Reproduce verbatim the line where "September 6, 2017" occurs, along with all following lines down to the last line of the data.

-- Opening Marker --

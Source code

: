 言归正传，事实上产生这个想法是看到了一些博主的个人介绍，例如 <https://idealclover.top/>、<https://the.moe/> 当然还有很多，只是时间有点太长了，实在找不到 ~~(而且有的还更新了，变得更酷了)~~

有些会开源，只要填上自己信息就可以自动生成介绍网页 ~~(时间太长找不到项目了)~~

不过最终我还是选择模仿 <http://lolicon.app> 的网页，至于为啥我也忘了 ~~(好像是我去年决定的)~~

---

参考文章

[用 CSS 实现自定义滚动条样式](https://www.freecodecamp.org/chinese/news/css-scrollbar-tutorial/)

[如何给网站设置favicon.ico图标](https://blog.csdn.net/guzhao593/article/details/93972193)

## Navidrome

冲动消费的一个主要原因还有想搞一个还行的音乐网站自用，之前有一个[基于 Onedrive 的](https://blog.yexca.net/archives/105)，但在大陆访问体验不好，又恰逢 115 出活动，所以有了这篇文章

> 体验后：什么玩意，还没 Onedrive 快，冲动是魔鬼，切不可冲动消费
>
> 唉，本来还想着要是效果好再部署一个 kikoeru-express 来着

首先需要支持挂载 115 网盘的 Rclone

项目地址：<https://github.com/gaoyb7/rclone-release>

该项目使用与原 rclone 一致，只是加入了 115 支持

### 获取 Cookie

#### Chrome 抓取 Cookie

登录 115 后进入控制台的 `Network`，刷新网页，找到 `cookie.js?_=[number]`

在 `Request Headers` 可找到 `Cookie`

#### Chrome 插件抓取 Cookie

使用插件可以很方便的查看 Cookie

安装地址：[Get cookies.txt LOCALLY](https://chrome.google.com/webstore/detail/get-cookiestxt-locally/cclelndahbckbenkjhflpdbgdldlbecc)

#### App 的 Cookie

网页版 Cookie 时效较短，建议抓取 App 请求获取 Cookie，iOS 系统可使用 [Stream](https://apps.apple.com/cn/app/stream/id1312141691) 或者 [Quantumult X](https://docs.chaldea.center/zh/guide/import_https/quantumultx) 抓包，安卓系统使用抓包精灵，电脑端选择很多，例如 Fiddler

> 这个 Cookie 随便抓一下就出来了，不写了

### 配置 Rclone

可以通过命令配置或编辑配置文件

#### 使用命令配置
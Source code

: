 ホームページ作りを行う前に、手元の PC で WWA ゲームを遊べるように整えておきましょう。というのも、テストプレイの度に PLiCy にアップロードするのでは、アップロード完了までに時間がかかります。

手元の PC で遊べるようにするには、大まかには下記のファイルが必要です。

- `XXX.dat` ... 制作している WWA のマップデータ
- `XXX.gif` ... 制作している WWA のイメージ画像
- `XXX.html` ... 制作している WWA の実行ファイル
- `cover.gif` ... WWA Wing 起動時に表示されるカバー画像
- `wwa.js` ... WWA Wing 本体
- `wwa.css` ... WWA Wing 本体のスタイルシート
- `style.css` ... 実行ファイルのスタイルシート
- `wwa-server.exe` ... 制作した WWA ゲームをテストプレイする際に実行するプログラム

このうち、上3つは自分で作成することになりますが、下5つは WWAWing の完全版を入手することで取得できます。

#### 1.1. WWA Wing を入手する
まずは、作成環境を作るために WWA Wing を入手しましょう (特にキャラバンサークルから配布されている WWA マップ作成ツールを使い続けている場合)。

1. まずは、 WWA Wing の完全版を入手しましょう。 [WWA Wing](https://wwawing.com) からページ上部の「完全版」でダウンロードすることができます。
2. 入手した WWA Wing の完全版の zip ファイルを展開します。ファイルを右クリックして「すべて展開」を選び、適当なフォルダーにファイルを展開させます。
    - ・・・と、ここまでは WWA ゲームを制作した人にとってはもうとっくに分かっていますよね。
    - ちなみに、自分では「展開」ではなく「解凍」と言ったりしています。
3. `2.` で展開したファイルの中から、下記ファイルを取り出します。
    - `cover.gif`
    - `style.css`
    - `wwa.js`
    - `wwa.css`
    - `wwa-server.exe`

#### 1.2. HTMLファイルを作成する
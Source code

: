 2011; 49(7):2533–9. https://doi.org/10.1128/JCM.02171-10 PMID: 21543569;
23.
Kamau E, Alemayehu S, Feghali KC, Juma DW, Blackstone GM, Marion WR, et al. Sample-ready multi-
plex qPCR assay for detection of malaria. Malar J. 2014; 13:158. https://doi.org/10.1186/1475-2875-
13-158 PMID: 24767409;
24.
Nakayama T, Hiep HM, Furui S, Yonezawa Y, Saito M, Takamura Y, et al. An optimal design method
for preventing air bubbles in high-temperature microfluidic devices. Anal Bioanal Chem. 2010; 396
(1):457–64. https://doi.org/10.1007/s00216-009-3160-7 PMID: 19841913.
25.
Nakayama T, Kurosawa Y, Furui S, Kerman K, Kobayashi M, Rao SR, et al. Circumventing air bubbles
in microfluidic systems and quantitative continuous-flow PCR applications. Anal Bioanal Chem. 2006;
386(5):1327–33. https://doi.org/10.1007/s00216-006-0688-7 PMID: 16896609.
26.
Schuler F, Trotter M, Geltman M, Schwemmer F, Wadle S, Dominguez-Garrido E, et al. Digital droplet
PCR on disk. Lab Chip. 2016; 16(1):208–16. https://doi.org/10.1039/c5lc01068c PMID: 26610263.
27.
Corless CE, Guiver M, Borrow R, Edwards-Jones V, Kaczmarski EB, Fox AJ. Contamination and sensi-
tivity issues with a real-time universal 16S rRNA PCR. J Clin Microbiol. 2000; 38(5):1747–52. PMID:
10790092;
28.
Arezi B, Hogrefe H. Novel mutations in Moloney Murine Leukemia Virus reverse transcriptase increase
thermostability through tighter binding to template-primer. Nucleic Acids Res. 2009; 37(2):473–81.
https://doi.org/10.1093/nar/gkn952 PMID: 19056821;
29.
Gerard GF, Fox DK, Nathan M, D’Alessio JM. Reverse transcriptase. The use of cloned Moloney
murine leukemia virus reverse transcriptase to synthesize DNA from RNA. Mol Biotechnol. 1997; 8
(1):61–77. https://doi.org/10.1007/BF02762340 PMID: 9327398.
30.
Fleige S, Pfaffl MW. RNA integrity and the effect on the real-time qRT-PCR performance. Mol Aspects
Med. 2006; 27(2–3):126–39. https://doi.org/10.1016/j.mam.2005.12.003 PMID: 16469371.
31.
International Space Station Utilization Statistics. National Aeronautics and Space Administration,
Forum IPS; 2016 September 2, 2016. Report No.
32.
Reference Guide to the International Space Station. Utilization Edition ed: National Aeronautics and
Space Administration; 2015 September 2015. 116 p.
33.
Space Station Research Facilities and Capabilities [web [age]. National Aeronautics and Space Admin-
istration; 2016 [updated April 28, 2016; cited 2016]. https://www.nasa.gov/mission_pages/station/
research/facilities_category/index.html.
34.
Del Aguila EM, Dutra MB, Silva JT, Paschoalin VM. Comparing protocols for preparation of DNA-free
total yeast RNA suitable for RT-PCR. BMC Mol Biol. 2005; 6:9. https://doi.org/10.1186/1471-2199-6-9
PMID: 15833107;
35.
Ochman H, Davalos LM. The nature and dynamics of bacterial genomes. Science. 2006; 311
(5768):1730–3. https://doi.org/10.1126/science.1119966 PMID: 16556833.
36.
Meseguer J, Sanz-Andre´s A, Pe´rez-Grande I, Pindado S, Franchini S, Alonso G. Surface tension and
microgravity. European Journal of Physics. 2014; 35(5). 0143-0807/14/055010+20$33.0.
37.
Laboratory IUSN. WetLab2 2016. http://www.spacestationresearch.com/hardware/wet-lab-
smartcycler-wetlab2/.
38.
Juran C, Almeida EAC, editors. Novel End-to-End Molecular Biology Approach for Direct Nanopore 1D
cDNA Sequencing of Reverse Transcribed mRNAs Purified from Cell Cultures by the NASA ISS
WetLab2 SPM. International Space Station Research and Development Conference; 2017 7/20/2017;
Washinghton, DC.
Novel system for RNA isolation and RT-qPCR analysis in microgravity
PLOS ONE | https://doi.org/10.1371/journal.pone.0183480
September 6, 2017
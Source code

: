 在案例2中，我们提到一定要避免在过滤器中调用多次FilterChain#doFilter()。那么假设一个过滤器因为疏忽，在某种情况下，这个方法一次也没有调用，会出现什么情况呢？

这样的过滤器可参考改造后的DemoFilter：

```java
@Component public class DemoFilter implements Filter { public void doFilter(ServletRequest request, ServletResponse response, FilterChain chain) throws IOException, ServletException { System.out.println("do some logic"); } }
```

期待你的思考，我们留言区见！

-- Closing Marker --

> **RESPONSE**
September 6, 2017
Source code

: 在案例2中，我们提到一定要避免在过滤器中调用多次FilterChain#doFilter()。那么假设一个过滤器因为疏忽，在某种情况下，这个方法一次也没有调用，会出现什么情况呢？

这样的过滤器可参考改造后的DemoFilter：

```java
@Component public class DemoFilter implements Filter { public void doFilter(ServletRequest request, ServletResponse response, FilterChain chain) throws IOException, ServletException { System.out.println("do some logic"); } }
```

期待你的思考，我们留言区见！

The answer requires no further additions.